Block schedule: to praise or forget


Current bell schedule

Mia Hogan, Staff Writer

This week all Sequoia High School Union District sophomores with a few upperclassman took the California High School Exit Exam (CAHSEE) leading to a block schedule on March 18 and 19.

To graduate high school and receive a diploma, all students are required to pass this test.

Current bell schedule
Current bell schedule

The CAHSEE evaluates student’s reading, writing, and math abilities. Passing the test ensures that students have mastered the grade level skills.

According to the California Department of Education’s website, “California created the test to improve student achievement in high school.”

The first opportunity to take the test is during semester two, and it is proctored to all sophomores along with students who failed to pass from previous years. In junior year, students have two chances to pass the section previously failed. As a senior, students have three to five chances to pass the sections missed.

In previous years, Carlmont had a regular school schedule while the test was administered causing students to miss class the first half of school on both days.
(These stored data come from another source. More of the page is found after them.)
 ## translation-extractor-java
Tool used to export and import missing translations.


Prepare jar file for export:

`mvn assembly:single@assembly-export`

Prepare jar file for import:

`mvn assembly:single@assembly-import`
This year administration agreed on a block schedule, where students participating in the CAHSEE examination went to school in the morning, and the rest of students came for the second half of the day.

Sophomore Abbey Holbrook said, “I like the new schedule. On top of taking an agonizing three hour long test on two days, I would have two days worth of make-up work.”

Having a block schedule is very appealing to test takers, however freshman and students who have passed are upset.

Senior Michelle Guan said, “The testing schedule for the CAHSEE was a drag. I find no point of coming to school for two 40 minute periods then going back home.”

With a taste of block schedule, some students want to adopt it. Neighboring schools such as Menlo Atherton and Aragon use the block schedule on a regular basis. Students do not visit each class everyday, but periods length is extended.

Holbrook said, “I prefer a block schedule. Even though periods are longer, will have less tests in a day. This year, there were a few days where I had four test and quizes on the same day. Under a block schedule, classes are spaced out, giving more time for homework and time to review new concepts.”

“The block schedule would be dreary. Imagine sitting in that one class you hate for two hours straight. I find it unimaginable and tortuous. Keeping the schedule the way it is now is the way to go,” said sophomore Alex Singer.